** MATERIAL FOR THE TASK **
BEGIN
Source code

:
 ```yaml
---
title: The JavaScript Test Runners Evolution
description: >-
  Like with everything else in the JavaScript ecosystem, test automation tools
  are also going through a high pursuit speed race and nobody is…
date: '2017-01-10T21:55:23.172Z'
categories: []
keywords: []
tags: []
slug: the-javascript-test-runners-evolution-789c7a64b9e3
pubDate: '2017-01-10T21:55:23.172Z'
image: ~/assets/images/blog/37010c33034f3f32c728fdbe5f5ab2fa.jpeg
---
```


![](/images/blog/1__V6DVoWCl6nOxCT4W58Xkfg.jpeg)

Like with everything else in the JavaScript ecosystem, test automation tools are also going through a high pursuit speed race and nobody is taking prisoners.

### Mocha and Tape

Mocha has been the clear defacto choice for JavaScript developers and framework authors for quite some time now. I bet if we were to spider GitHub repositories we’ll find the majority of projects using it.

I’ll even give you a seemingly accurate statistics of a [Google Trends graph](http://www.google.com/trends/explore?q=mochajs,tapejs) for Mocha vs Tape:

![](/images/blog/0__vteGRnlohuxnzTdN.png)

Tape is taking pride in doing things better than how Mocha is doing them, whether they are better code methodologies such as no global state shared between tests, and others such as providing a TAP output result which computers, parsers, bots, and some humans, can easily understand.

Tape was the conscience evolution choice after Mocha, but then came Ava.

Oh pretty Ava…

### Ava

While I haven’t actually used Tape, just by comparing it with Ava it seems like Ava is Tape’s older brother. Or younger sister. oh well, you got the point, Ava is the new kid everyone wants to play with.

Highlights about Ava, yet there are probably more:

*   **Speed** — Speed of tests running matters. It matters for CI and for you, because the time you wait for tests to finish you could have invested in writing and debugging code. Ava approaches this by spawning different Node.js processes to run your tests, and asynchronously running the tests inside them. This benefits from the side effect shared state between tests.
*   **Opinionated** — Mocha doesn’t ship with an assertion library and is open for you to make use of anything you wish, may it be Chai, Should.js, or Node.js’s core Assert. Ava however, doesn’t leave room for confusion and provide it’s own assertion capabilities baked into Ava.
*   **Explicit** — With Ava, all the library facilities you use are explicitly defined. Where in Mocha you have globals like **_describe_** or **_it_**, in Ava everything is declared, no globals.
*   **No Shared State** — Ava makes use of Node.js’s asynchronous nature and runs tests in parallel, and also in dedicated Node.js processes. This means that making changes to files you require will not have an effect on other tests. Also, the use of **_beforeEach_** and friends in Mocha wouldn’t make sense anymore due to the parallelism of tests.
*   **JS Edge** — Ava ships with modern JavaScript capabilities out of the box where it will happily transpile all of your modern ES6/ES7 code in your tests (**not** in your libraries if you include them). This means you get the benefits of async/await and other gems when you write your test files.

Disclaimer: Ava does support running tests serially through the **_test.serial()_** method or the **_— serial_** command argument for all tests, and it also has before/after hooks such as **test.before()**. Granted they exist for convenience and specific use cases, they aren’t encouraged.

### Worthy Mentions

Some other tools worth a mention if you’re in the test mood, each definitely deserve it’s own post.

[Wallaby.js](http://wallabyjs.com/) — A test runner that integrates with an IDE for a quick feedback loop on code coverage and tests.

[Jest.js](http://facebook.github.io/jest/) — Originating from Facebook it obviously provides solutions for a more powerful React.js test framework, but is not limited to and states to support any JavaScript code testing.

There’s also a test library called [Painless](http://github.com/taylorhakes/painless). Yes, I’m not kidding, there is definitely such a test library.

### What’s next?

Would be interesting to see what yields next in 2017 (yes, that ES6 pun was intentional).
END
Will you return exactly the lines above from the one with "### Mocha and Tape" down to the one with "Mocha has been", counting both as part of the range?

### Mocha and Tape

Mocha has been the clear defacto choice for JavaScript developers and framework authors for quite some time now. I bet if we were to spider GitHub repositories we’ll find the majority of projects using it.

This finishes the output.